━━━ Given records ━━━

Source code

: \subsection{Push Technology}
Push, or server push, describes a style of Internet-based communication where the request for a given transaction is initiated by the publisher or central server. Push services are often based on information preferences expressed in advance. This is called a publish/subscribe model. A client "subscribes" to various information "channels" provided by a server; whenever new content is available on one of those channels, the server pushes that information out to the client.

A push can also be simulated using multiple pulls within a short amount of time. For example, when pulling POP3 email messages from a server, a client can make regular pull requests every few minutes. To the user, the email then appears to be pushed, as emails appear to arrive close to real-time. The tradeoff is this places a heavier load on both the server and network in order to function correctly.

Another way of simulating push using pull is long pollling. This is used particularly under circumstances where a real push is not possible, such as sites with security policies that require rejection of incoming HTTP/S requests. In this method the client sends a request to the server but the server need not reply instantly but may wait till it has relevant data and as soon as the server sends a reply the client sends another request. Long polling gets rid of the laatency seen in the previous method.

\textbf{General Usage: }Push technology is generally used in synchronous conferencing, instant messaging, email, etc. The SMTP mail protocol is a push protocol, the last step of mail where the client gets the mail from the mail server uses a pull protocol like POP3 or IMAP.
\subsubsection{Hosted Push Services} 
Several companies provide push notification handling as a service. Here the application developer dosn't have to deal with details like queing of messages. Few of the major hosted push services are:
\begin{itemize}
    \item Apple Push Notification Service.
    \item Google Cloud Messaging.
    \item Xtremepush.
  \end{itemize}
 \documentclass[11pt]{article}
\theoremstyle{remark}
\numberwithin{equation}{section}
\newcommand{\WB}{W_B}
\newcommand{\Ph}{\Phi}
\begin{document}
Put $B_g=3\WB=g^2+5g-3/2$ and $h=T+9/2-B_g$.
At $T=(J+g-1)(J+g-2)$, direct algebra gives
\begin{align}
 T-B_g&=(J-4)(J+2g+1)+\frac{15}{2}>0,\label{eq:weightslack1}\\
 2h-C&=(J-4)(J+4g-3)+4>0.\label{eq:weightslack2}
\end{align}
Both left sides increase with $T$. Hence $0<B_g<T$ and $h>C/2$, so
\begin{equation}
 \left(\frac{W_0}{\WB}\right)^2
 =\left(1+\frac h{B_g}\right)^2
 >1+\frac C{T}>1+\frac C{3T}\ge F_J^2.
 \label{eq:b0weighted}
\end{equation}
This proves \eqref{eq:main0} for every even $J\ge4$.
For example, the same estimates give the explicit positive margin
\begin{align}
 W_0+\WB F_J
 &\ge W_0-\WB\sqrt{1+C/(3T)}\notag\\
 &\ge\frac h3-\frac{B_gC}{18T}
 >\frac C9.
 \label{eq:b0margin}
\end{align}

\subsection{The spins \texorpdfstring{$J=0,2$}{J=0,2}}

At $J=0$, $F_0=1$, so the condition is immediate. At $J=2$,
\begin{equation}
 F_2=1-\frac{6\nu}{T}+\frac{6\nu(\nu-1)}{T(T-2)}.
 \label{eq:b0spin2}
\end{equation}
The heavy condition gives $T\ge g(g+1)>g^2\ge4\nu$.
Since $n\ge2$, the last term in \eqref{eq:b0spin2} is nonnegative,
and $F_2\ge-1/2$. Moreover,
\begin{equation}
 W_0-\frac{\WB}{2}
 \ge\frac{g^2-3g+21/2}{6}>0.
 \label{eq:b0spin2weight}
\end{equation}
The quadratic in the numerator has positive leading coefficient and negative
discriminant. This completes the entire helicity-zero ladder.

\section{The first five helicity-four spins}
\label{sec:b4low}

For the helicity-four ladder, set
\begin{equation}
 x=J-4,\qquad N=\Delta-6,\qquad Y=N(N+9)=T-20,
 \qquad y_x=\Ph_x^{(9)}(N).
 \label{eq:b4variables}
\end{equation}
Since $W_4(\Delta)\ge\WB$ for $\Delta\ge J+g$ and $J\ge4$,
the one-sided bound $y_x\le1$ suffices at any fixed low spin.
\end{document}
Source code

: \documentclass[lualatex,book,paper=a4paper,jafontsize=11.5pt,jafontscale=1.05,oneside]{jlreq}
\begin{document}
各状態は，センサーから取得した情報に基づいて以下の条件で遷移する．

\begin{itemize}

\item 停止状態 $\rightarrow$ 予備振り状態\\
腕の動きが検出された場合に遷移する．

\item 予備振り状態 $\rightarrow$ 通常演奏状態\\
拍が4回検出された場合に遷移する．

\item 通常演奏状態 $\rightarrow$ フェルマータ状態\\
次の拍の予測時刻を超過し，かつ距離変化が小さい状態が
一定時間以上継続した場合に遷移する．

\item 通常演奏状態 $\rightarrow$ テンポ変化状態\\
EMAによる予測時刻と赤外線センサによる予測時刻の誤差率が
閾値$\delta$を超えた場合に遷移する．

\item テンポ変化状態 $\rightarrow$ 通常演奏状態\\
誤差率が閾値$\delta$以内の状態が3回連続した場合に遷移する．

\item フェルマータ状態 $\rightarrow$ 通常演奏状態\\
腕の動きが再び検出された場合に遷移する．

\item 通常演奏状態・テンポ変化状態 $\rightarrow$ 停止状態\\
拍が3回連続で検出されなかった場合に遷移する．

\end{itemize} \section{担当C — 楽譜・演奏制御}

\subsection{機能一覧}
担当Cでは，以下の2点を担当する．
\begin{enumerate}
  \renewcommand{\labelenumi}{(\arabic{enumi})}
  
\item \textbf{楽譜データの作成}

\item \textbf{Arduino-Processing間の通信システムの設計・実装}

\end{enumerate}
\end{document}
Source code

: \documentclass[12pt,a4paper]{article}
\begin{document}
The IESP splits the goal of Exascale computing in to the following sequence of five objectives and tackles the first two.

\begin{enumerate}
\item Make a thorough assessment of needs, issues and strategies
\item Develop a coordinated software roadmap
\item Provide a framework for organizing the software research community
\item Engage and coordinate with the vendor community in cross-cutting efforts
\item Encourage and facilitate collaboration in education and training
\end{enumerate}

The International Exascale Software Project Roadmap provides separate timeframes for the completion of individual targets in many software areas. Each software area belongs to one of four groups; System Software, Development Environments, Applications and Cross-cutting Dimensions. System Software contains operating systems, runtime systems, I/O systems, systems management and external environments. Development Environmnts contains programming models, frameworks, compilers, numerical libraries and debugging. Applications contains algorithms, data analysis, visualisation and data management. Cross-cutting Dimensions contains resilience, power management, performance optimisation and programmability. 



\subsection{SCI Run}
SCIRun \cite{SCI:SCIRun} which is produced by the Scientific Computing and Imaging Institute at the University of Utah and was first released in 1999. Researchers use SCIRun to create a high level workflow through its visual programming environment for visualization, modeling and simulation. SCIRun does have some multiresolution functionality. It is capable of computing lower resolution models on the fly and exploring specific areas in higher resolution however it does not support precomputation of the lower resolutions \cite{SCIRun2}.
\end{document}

━━━

» **Assignment**:
Across the listing above, find all lines where the word "rightarrow" is present and copy them.

» **Output for this exercise**:
\item 停止状態 $\rightarrow$ 予備振り状態\\
\item 予備振り状態 $\rightarrow$ 通常演奏状態\\
\item 通常演奏状態 $\rightarrow$ フェルマータ状態\\
\item 通常演奏状態 $\rightarrow$ テンポ変化状態\\
\item テンポ変化状態 $\rightarrow$ 通常演奏状態\\
\item フェルマータ状態 $\rightarrow$ 通常演奏状態\\
\item 通常演奏状態・テンポ変化状態 $\rightarrow$ 停止状態\\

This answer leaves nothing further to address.